In the above adb is a binary file and add-apt-repository is a script file.I get this information by viewing the files through nautilus.But through command line, i didn't find any differences.I am not able to predict whether a file is binary file or a script file.

So how do I differentiate between script and binary files through the command-line?


Just use file:

$ file /usr/bin/add-apt-repository
/usr/bin/add-apt-repository: Python script, ASCII text executable
$ file /usr/bin/ab
/usr/bin/ab: ELF 64-bit LSB  shared object, x86-64, version 1 (SYSV), dynamically linked (uses shared libs), for GNU/Linux 2.6.32, BuildID[sha1]=569314a9c4458e72e4ac66cb043e9a1fdf0b55b7, stripped

As explained in man file:

NAME
   file — determine file type

DESCRIPTION
 This manual page documents version 5.14 of the file command.

 file tests each argument in an attempt to classify it.  There are three
 sets of tests, performed in this order: filesystem tests, magic tests,
 and language tests.  The first test that succeeds causes the file type to
 be printed.

 The type printed will usually contain one of the words text (the file
 contains only printing characters and a few common control characters and
 is probably safe to read on an ASCII terminal), executable (the file con‐
 tains the result of compiling a program in a form understandable to some
 UNIX kernel or another), or data meaning anything else (data is usually
 “binary” or non-printable).  Exceptions are well-known file formats (core
 files, tar archives) that are known to contain binary data.  When adding
 local definitions to /etc/magic, make sure to preserve these keywords.
 Users depend on knowing that all the readable files in a directory have
 the word “text” printed.  Don't do as Berkeley did and change “shell
 commands text” to “shell script”.

You can also use a trick to run this directly on the name of the executable in your $PATH:

$ file $(type -p add-apt-repository | awk '{print $NF}')
/usr/local/bin/add-apt-repository: Python script, ASCII text executable
$ file $(type -p ab | awk '{print $NF}')
/usr/bin/ab: ELF 64-bit LSB  shared object, x86-64, version 1 (SYSV), dynamically linked (uses shared libs), for GNU/Linux 2.6.32, BuildID[sha1]=569314a9c4458e72e4ac66cb043e9a1fdf0b55b7, stripped

To find the file type of all executables that can be found in the directories of your $PATH, you can do this:

find $(printf "$PATH" | sed 's/:/ /g') -type f | xargs file

And to run file on all files in a particular directory (/usr/bin, for example), just do

file /usr/bin/*

Actually, the differences between those are not that great.

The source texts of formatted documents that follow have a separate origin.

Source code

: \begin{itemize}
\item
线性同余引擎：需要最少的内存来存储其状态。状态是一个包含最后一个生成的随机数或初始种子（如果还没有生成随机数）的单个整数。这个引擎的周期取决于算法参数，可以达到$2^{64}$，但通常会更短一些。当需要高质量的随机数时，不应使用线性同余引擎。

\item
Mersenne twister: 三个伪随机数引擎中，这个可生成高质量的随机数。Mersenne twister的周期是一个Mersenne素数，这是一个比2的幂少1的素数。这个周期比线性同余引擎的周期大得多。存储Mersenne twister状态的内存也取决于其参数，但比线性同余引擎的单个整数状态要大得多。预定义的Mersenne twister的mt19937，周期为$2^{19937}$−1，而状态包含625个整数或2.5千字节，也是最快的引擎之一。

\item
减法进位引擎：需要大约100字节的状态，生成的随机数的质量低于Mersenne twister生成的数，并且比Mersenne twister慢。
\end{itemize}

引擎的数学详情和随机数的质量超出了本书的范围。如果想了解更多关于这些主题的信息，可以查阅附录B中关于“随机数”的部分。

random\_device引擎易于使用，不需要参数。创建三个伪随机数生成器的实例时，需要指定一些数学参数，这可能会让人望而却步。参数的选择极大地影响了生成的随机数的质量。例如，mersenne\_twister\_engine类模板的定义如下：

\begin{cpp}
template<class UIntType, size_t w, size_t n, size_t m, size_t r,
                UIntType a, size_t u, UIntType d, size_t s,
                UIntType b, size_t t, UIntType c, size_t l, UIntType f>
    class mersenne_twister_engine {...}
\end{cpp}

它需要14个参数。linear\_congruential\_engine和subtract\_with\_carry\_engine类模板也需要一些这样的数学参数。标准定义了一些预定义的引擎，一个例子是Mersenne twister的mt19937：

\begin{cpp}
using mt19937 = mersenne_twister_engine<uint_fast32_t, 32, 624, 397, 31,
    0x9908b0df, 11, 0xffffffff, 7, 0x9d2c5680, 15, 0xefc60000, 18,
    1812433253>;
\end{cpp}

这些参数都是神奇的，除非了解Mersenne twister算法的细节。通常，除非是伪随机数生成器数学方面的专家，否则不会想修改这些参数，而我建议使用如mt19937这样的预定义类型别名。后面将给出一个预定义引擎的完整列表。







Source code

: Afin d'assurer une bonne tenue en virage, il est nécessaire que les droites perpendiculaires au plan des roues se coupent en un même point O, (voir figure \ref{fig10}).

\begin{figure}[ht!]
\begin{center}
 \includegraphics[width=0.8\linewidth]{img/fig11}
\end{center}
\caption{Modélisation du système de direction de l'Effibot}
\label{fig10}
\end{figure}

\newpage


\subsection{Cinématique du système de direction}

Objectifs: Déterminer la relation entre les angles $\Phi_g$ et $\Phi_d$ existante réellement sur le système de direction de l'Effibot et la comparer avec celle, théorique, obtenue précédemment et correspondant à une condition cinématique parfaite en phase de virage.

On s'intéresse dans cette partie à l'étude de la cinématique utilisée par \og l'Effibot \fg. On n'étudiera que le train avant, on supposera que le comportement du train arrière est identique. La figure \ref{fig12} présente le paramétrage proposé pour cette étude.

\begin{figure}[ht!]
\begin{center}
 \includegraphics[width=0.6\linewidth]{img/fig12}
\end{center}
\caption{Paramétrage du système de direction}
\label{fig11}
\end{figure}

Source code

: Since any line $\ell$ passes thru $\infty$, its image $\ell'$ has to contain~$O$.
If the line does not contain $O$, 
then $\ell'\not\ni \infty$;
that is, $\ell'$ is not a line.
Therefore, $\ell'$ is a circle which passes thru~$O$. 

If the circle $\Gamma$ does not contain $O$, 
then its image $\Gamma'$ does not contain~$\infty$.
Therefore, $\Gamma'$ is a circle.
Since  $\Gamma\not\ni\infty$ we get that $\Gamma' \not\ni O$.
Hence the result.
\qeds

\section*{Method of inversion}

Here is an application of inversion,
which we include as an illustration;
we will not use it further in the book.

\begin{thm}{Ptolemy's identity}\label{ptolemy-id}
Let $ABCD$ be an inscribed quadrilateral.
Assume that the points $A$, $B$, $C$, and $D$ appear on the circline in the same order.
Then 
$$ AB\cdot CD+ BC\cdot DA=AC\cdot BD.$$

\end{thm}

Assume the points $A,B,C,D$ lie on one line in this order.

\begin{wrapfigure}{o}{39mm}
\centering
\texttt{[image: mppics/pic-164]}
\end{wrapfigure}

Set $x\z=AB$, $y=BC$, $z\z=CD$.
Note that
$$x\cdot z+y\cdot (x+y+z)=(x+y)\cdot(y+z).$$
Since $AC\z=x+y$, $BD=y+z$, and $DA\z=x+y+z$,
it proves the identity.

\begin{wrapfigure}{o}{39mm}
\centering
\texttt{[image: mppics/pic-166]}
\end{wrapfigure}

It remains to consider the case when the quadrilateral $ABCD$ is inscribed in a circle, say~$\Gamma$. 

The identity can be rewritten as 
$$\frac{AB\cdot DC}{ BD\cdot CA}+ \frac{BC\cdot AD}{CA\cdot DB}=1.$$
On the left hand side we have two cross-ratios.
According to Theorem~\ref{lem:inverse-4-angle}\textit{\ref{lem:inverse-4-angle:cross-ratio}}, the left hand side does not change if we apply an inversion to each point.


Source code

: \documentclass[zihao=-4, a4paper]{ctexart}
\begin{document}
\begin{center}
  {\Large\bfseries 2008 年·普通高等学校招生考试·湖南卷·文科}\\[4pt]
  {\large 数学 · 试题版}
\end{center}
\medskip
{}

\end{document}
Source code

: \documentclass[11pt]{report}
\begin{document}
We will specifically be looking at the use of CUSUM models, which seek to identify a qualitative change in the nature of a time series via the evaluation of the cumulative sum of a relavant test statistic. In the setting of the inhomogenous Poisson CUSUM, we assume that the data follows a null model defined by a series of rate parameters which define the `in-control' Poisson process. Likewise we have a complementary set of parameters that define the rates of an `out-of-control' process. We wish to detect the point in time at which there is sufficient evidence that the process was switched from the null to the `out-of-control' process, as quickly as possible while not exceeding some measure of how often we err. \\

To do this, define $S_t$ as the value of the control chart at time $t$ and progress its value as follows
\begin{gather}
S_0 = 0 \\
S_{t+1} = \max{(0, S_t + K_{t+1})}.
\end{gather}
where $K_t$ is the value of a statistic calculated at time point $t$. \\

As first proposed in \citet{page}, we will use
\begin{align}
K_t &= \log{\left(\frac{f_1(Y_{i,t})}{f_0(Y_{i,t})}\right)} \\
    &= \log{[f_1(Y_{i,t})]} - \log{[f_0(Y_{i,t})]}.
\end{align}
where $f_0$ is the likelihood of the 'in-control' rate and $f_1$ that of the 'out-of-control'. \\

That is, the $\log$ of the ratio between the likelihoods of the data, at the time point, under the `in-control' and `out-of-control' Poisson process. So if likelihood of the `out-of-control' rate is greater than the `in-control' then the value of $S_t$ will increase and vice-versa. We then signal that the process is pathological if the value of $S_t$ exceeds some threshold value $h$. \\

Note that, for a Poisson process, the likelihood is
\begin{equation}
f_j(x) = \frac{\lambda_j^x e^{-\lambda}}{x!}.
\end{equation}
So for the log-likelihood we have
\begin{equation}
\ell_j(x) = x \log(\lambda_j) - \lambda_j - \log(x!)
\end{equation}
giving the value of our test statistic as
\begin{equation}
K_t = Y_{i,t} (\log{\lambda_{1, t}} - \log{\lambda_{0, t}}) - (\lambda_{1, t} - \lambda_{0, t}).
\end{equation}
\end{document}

On a typical Unix or Linux system, there are fewer than five real executables. On Ubuntu, these are /lib/ld-linux.so.2 and /sbin/ldconfig.

Everything else that is marked executable is run through an interpreter, for which two formats are supported:

  1. Files starting with #! will have the interpreter name between this and the first newline character (that's right, there is no requirement that "scripts" be text files).
  2. ELF files have a PT_INTERP segment that gives the path to the interpreter (usually /lib/ld-linux.so.2).

When such a file is executed, the kernel finds the name of the interpreter, and calls it instead. This can happen recursively, for example when you run a shell script:

  1. The kernel opens the script, finds the #! /bin/sh at the beginning.
  2. The kernel opens /bin/sh, finds the PT_INTERP segment pointing to /lib/ld-linux.so.2.
  3. The kernel opens /lib/ld-linux.so.2, finds that it doesn't have a PT_INTERP segment, loads its text segment and starts it, passing the open handle to /bin/sh and the command line for your script invocation.
  4. ld-linux.so.2 loads the code segments from /bin/sh, resolves shared library references and starts its main function
  5. /bin/sh then reopens the script file, and starts interpreting it line by line.

From the point of view of the kernel, the only difference is that for the ELF file, the open file descriptor is passed rather than the name of the file; this is mostly an optimization. Whether the interpreter then decides to jump to a code segment loaded from the file, or interpret it line by line is only decided by the interpreter, and mostly based on convention.